Many, far too many comrades remain deaf and blind to the questions we have just raised. This deafness and blindness are not individual, chance faults, but characteristics arising as tendencies during the period of ideological liquidation, of “Economism” and “craft dilletantism.” Many Iskra-ists must become clearly conscious of these faults and “eliminate” them, and the sooner the better." Trotsky (http://www.marxists.org/archive/trotsky/1904/tasks/ch03.htm)
This crisis is unprecedented not just economically but politically. It is burying US hegemony. Even the rightwing Financial Times (http://inthesenewtimes.com/2008/10/06/a-global-downturn-in-the-power-of-the-west/) recognizes this.
Where this economic crisis is also unprecedented is in that it takes place so directly after a boom period that has raised the expectations of the working class, many of whom have been seeing themselves as middle class, and produced a mod-con generation, unready for economic collapse, where the trade unions have largely degenerated, ie away from militancy.

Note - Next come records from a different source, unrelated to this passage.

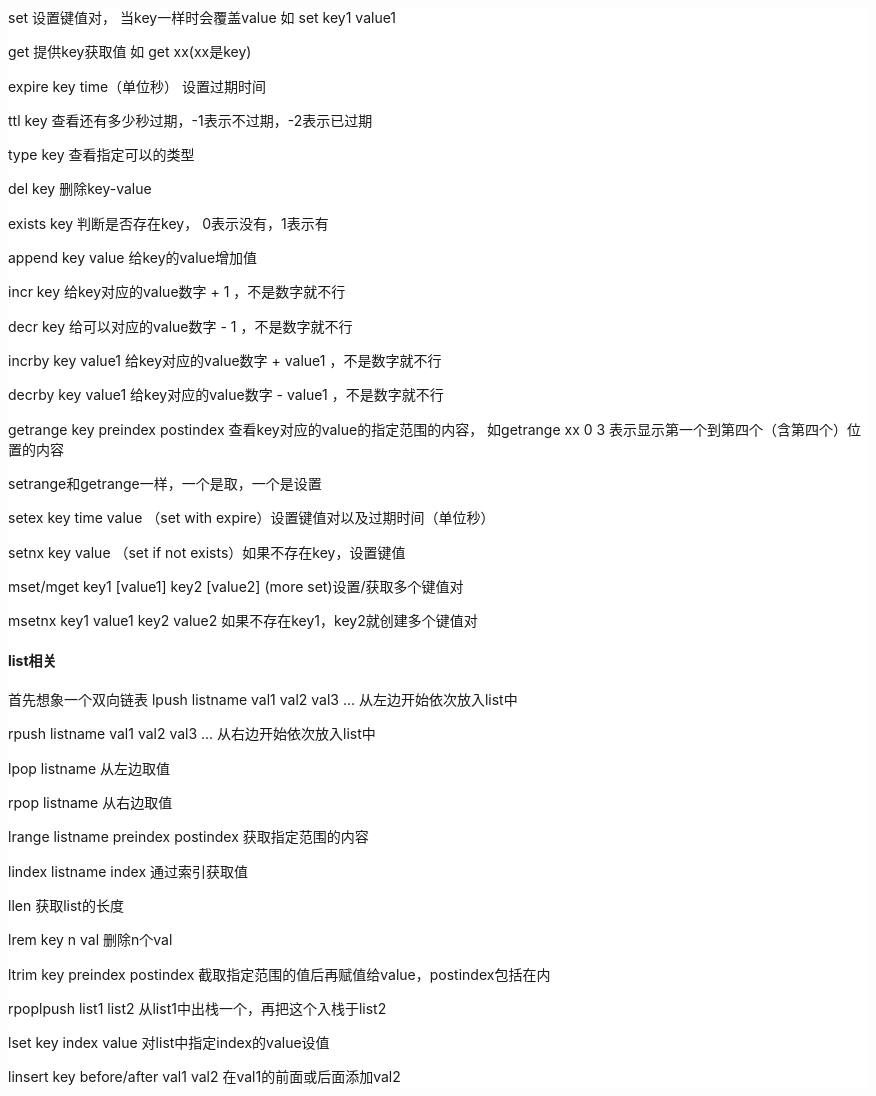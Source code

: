 set 	设置键值对， 当key一样时会覆盖value   如   set key1 value1

get 	提供key获取值  如  get xx(xx是key)

expire key  time（单位秒） 设置过期时间

ttl key  查看还有多少秒过期，-1表示不过期，-2表示已过期

type key   查看指定可以的类型

del key    删除key-value

exists key    判断是否存在key， 0表示没有，1表示有

append key value   给key的value增加值

incr   key  给key对应的value数字 + 1 ，不是数字就不行

decr   key  给可以对应的value数字 - 1 ，不是数字就不行

incrby  key  value1  给key对应的value数字 + value1 ，不是数字就不行

decrby  key  value1  给key对应的value数字 - value1 ，不是数字就不行

getrange key preindex postindex  查看key对应的value的指定范围的内容，
如getrange xx 0 3 表示显示第一个到第四个（含第四个）位置的内容

setrange和getrange一样，一个是取，一个是设置

setex  key time value  （set with expire）设置键值对以及过期时间（单位秒）

setnx  key value  （set if not exists）如果不存在key，设置键值

mset/mget  key1 [value1] key2 [value2]   (more set)设置/获取多个键值对

msetnx  key1 value1 key2 value2   如果不存在key1，key2就创建多个键值对



#### list相关
首先想象一个双向链表
lpush listname val1 val2 val3 ...   从左边开始依次放入list中

rpush listname val1 val2 val3 ...   从右边开始依次放入list中

lpop listname  从左边取值

rpop listname  从右边取值

lrange  listname preindex postindex  获取指定范围的内容

lindex listname index 通过索引获取值

llen  获取list的长度

lrem key n val   删除n个val

ltrim key  preindex postindex 截取指定范围的值后再赋值给value，postindex包括在内

rpoplpush  list1 list2   从list1中出栈一个，再把这个入栈于list2

lset key index value 对list中指定index的value设值

linsert key before/after val1 val2 在val1的前面或后面添加val2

The anglo-sphere has been sold on the American dream. We cannot afford to "do" capitalist crisis by rote. This is so mechanical that even the dimmest of people will notice that it is trapped in the past.
The reference to Iceland runs counter to the rest of the article. Why the double-think?
Iceland has shown that countries can go bankrupt: Britain could go this way
The pound is due to go into free fall. It has to be stressed that we are in for a severe kicking, more and more we will have to rely on what we have than what we can get.
Politics an art and that needs to be practiced as a fully consistent economic and political exposure of the imperialist system.
al8
9th October 2008, 17:00
Iceland has yet to go bankrupt. That simply remains to be seen.
But on the use of the word nationalisation. The Prime Minister of Iceland himself discouraged the use of it. He said what was being done was not nationalization of the banks but the state takeover of the banks.
Charles Xavier
9th October 2008, 23:58
The originally poster fails to understand how weak the Left is in Britain, right now is a good opportunity to build the left and labour forces, not revolution at this point, much work is needed.
Hit The North
11th October 2008, 01:39
Reports on today's anti-capitalist demo in London today:
http://leninology.blogspot.com/2008/10/anticapitalista-in-city.html
http://www.indymedia.org.uk/en/2008/10/410372.html
Small beginnings, but signs of resistance which we need to build on.
peaccenicked
11th October 2008, 23:59
Iceland has yet to go bankrupt. That simply remains to be seen.
But on the use of the word nationalisation. The Prime Minister of Iceland himself discouraged the use of it. He said what was being done was not nationalization of the banks but the state takeover of the banks.
Not yet bankrupt. Its got a 4billion euro loan from Russia. Not really what a Nato country likes! And it closed its market. How far down it will plump is another thing
The state is not taking over the banks, the banks are taking over the State.
http://inthesenewtimes.com/2008/10/08/massive-bailout-for-british-banks-fraudulently-presented-as-nationalisation/
Bronsky
13th October 2008, 11:53
The term nationalisation is being pushed around over the Brown Labour Governments bailing out of the British banks. It brings to mind the so called radical policy of the Atlee government of 1945 that supposedly took up a policy of nationalisation. My sketchy knowledge of these events would say the actual facts were far different; the coal and railway industries were on their knees before WW2 and like today were bailed out by the 1945 Labour government.
I am not clear as to facts of the state take over of industry, can anyone give a good outline to them.